Ordu Devlet Hastanesinde görev yapan bir doktor hakkında yapılan soruşturmaların müfettiş raporları ile tespit edildiği halde o doktorun hala görevinin başında olması ve hakkında yasal veya idari bir işlem yapılmamasına büyük tepki gösteriliyor. Ordu valiliği ve İl sağlık müdürlüğü bu skandala sessiz kalacak mı?

Aylardır gazetemize gelen bazı ihbarları değerlendirdiğimizde yaptığımız bir araştırma sonucu Ordu Devlet Hastanesinde görevli  Ç.Y. adlı genel cerrahi uzmanı bir doktorun görevinde usulsüzlükler yaptığı gerekçesiyle  hakkında idari yönden yaptığı yolsuzluk iddiaları  müfettiş raporları ile belgelendiğini öğrenmiş bulunuyoruz.

Doktor Ç.’ın hakkındaki iddialar ise oldukça yenilir, yutulur cinsinden değil. Yazılmaması gereken ilaçlar yazılmış, tanış eczanelere gönderilmiş, yaptığı ameliyatları farklı işlemlerle yönlendirmiş, çocukların beslenmesinde kullanılan ve yazılmaması gereken toplam 1,5 milyon lira değerinde mama yazıldığı ve aynı eczaneden bu ilaçların alınmasının dikkat çektiği öğrenilerek satışı yapılan ilaçlardan aynı  eczaneden belli bir komisyon aldığı iddialarının yanı sıra sağlam bazı kişilere askerlik yapamaz raporu verildiği, yapılan incelemeler tutanakla  müfettiş raporları ile tespit edildiği ve bu olayın Hastaneye gelen müfettiş incelemesi ile tespit edilerek  hakkında rapor tutulduğu belirtiliyor.

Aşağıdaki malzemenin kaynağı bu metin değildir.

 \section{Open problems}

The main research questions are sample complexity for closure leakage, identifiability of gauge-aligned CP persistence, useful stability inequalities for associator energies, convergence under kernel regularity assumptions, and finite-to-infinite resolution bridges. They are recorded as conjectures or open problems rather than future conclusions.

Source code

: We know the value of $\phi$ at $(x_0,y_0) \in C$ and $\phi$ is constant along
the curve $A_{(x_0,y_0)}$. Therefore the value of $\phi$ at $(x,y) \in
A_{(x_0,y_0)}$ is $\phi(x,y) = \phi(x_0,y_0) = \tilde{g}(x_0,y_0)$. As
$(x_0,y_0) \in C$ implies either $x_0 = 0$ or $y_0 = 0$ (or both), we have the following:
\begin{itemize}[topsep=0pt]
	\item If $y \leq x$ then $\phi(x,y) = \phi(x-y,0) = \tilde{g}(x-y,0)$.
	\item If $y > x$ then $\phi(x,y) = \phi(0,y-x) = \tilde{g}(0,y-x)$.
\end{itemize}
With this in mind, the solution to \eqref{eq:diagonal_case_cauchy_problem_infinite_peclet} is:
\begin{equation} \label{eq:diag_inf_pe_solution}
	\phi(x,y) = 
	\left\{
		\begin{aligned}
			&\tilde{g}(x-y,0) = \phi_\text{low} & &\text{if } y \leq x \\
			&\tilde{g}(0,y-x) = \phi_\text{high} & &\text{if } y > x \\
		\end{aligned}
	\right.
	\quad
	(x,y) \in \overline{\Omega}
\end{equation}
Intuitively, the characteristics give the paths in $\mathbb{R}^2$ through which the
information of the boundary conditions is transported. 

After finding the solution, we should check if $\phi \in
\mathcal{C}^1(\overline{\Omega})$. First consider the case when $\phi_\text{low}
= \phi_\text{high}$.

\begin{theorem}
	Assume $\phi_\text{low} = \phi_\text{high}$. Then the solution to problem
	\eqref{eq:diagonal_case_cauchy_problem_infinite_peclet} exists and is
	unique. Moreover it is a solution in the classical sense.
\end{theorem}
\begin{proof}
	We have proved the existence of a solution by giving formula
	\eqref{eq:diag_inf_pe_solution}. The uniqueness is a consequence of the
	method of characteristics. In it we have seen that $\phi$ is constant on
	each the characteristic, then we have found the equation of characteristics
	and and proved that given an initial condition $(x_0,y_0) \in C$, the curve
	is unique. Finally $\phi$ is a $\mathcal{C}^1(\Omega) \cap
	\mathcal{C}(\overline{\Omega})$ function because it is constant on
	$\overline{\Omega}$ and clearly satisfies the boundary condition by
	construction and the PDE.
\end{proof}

Bu nedenle söz konusu doktor başka bir ile göreve gönderilmiş, 3 yıl süreyle de Kademe durdurma cezası aldığı halde halen yine Ordu Devlet hastanesinde aynı görevinin başında olması sağlık camiası ve olayı bilenler tarafından şaşkınlıkla ve hayretle takip edilmektedir.

Ayrıca Ç.  adlı doktor, bu olaylardan sonra bağlı bulunduğu sendikadaki görevinden de alınarak normal üyelik durumuna düşürüldü. Ancak, bu konuda sendikalara da ne gibi görevler düşeceği ve nasıl bir işlem yapacakları da merak ediliyor.

ARKASINDA AKP’Lİ MİLLETVEKİLİ VARMIŞ..

Bu kadar olaylara ve yolsuzluk iddialarına adı karışan Doktorun siyasi olarak çok büyük torpili olduğu da iddia ediliyor. Arkasında AKP’li bir Ordu milletvekili ile bazı AKP yöneticilerinin olduğu ve bu olayı örtbas etmeye çalıştıkları iddiaları da gündemden düşmüyor. Öte yandan müfettişin doktor hakkında tuttuğu raporların da Hastanede bir sır gibi saklandığının doğru olup olmadığının da sorgulanması gerekir. Olaya adı karışan doktorun da çok iyi bir varlık ve servet sahibi olduğu da çevresi ve meslektaşları tarafından söylenmektedir.

ŞİMDİ SORUYORUZ?

Doktorlar görevine başlarken Hipokrat yemini ederler. Milletvekilleri de seçimi kazanıp milletvekili olduktan sonra TBMM’de Türk milleti adına ant içerek yemin ederler. Hipokrat yemini eden doktor da görevini en iyi şekilde yapacağına dair Hipokrat andı ederek görevini en iyi şekilde yapacağına dair yemin ederler ve söz verirler.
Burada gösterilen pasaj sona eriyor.